_WORK INSTRUCTIONS:_
Please give back the listing below word for word and drop any images.

_RECORDS TO USE:_
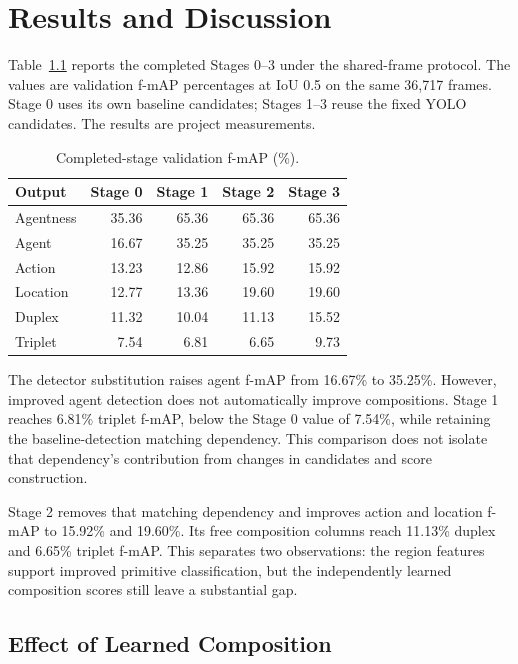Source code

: \chapter{Results and Discussion}

Table~\ref{tab:3} reports the completed Stages 0--3 under the shared-frame protocol. The values are validation f-mAP percentages at IoU 0.5 on the same 36,717 frames. Stage 0 uses its own baseline candidates; Stages 1--3 reuse the fixed YOLO candidates. The results are project measurements.

\begin{table}[htbp]
\centering
\caption{Completed-stage validation f-mAP (\%).}
\label{tab:3}
\begin{singlespace}
\begin{tabular}{@{}lrrrr@{}}
\toprule
\textbf{Output} & \textbf{Stage 0} & \textbf{Stage 1} & \textbf{Stage 2} & \textbf{Stage 3} \\
\midrule
Agentness & 35.36 & 65.36 & 65.36 & 65.36 \\
Agent & 16.67 & 35.25 & 35.25 & 35.25 \\
Action & 13.23 & 12.86 & 15.92 & 15.92 \\
Location & 12.77 & 13.36 & 19.60 & 19.60 \\
Duplex & 11.32 & 10.04 & 11.13 & 15.52 \\
Triplet & 7.54 & 6.81 & 6.65 & 9.73 \\
\bottomrule
\end{tabular}
\end{singlespace}
\end{table}

The detector substitution raises agent f-mAP from 16.67\% to 35.25\%. However, improved agent detection does not automatically improve compositions. Stage 1 reaches 6.81\% triplet f-mAP, below the Stage 0 value of 7.54\%, while retaining the baseline-detection matching dependency. This comparison does not isolate that dependency’s contribution from changes in candidates and score construction.

Stage 2 removes that matching dependency and improves action and location f-mAP to 15.92\% and 19.60\%. Its free composition columns reach 11.13\% duplex and 6.65\% triplet f-mAP. This separates two observations: the region features support improved primitive classification, but the independently learned composition scores still leave a substantial gap.

\section{Effect of Learned Composition}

_EXERCISE RESULT:_
Source code

: \chapter{Results and Discussion}

Table~\ref{tab:3} reports the completed Stages 0--3 under the shared-frame protocol. The values are validation f-mAP percentages at IoU 0.5 on the same 36,717 frames. Stage 0 uses its own baseline candidates; Stages 1--3 reuse the fixed YOLO candidates. The results are project measurements.

\begin{table}[htbp]
\centering
\caption{Completed-stage validation f-mAP (\%).}
\label{tab:3}
\begin{singlespace}
\begin{tabular}{@{}lrrrr@{}}
\toprule
\textbf{Output} & \textbf{Stage 0} & \textbf{Stage 1} & \textbf{Stage 2} & \textbf{Stage 3} \\
\midrule
Agentness & 35.36 & 65.36 & 65.36 & 65.36 \\
Agent & 16.67 & 35.25 & 35.25 & 35.25 \\
Action & 13.23 & 12.86 & 15.92 & 15.92 \\
Location & 12.77 & 13.36 & 19.60 & 19.60 \\
Duplex & 11.32 & 10.04 & 11.13 & 15.52 \\
Triplet & 7.54 & 6.81 & 6.65 & 9.73 \\
\bottomrule
\end{tabular}
\end{singlespace}
\end{table}

The detector substitution raises agent f-mAP from 16.67\% to 35.25\%. However, improved agent detection does not automatically improve compositions. Stage 1 reaches 6.81\% triplet f-mAP, below the Stage 0 value of 7.54\%, while retaining the baseline-detection matching dependency. This comparison does not isolate that dependency’s contribution from changes in candidates and score construction.

Stage 2 removes that matching dependency and improves action and location f-mAP to 15.92\% and 19.60\%. Its free composition columns reach 11.13\% duplex and 6.65\% triplet f-mAP. This separates two observations: the region features support improved primitive classification, but the independently learned composition scores still leave a substantial gap.

\section{Effect of Learned Composition}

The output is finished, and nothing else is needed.